AThe core innovation of the Agora framework is the first integration of deep domain knowledge with a large language model (LLM) multi-agent collaboration paradigm for autonomous bug detection in consensus protocols. It specifically uses a hypothesis-driven testing (HDT) approach with three specialized agents (Orchestrator, Strategy, and TestGen) coordinated within an automated test harness architecture to find deep logic bugs.

QHow does Agora's approach differ from traditional methods or using a single large language model (LLM) for bug detection in consensus protocols?

ATraditional methods like fuzzing struggle with state space explosion in industrial codebases. Single LLMs are limited to finding shallow, local implementation bugs and fail at global state and temporal reasoning required for protocol-level deep logic bugs. Agora overcomes this by decomposing the task into specialized agents that collaboratively perform global reasoning, hypothesis generation, and automated test execution with a reflection loop, enabling it to find complex, cross-stage vulnerabilities.
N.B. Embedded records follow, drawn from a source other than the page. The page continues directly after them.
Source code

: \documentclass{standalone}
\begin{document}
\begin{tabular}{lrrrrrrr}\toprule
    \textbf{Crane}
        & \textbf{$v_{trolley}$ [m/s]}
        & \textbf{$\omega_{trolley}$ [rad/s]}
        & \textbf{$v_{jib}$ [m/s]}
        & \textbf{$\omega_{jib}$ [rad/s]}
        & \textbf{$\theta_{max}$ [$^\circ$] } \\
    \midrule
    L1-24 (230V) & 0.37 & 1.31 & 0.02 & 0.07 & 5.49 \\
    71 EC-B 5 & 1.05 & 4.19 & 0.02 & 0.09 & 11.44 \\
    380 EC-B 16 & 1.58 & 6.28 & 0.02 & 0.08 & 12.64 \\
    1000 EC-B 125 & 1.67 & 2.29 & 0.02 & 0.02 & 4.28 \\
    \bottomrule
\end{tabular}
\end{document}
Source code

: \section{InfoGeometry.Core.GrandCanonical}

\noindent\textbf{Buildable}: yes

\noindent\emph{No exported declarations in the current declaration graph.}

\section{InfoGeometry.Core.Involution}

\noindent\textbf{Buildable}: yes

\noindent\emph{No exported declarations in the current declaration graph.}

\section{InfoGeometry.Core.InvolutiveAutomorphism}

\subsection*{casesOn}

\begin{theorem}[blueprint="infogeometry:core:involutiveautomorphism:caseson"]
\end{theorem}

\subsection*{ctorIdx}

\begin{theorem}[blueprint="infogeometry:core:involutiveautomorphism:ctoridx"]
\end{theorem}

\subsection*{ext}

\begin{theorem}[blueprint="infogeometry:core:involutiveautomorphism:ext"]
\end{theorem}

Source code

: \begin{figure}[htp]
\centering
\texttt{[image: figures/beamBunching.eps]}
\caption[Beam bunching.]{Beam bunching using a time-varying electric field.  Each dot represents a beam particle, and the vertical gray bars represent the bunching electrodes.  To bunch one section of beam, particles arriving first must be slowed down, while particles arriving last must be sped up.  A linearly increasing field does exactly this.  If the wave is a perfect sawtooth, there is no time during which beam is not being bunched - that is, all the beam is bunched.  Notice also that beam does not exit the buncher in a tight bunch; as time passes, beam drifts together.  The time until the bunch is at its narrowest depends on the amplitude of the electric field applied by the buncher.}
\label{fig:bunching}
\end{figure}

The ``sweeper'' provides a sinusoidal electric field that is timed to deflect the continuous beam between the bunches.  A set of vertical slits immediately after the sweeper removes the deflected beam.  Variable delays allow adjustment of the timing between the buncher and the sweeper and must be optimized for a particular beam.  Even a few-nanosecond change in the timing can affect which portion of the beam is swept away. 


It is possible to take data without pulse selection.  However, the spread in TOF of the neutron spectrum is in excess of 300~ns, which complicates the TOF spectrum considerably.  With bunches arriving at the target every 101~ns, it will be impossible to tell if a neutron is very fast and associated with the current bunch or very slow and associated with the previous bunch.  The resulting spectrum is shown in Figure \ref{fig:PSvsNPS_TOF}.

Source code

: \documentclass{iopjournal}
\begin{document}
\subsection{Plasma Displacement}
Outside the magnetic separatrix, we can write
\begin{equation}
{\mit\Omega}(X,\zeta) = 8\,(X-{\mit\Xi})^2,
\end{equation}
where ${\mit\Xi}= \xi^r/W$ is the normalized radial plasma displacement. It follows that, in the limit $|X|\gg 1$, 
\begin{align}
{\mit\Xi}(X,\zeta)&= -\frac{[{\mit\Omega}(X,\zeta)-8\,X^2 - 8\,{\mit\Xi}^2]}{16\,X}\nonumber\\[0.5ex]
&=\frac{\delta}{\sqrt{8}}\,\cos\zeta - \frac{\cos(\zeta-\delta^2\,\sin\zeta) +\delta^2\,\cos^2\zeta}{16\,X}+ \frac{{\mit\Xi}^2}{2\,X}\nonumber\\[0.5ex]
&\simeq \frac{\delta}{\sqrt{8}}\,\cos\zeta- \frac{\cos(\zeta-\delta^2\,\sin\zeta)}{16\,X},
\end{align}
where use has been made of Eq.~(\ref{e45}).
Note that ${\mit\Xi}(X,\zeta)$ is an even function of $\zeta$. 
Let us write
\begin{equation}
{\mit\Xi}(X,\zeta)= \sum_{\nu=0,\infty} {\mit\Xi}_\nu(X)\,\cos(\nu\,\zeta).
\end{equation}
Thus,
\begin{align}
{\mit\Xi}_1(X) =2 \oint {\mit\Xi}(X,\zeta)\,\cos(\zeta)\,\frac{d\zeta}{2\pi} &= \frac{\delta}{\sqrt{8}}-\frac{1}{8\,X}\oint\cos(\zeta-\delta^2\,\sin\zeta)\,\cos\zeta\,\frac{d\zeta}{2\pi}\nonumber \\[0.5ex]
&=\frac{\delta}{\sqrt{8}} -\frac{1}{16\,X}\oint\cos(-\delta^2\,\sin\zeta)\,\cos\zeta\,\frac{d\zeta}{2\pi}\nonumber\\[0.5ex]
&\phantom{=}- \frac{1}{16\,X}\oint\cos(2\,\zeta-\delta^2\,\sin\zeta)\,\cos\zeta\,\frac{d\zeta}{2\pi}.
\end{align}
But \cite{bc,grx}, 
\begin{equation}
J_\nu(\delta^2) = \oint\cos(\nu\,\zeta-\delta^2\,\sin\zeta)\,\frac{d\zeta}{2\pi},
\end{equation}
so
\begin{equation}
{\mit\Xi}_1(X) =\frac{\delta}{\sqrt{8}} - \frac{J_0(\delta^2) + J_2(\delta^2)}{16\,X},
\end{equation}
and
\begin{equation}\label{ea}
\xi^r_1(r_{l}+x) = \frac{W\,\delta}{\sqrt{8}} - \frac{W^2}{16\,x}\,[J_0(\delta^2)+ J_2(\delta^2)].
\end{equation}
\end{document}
QWhat were the key experimental results of the Agora framework's evaluation on real consensus protocol codebases?

AIn evaluations on four major consensus protocol libraries (including etcd and Sui's components), Agora discovered 15 previously unknown protocol-level deep logic bugs across categories like execution divergence and monotonicity violations. In stark contrast, state-of-the-art single LLM baselines (GPT-5.2, Claude 4.5, etc.) equipped with advanced toolchains found zero such bugs (0/15). Agora achieved this with a high true positive rate (73.9%) and high cost-efficiency, averaging about 5.32M tokens (~$40) per deep bug found.

QWhat is the significance of Agora's design in terms of cost and accessibility compared to other industry approaches mentioned, like Anthropic's Glasswing project?

AAgora's design provides a cost-effective and accessible alternative to heavyweight, proprietary industry approaches. Unlike projects like Glasswing which rely on top-tier commercial models and incur high computational/token costs, Agora uses a streamlined multi-agent architecture with succinct communication. This allows it to achieve state-of-the-art bug detection using more cost-efficient base models, making advanced automated security auditing feasible for startups, SMEs, and open-source communities.

QBeyond consensus protocols, what other hardcore system domains does the article suggest the Agora framework's methodology could be applied to?

AThe article suggests that Agora's plug-and-play architecture, which decouples the core workflow from domain knowledge, can be generalized to other domains plagued by deep logic bugs. These include database concurrency control (e.g., testing transaction conflicts), operating system kernels/concurrent systems (e.g., for deadlocks and race conditions), and Web3 smart contract auditing (e.g., for complex cross-chain or DeFi protocol logic).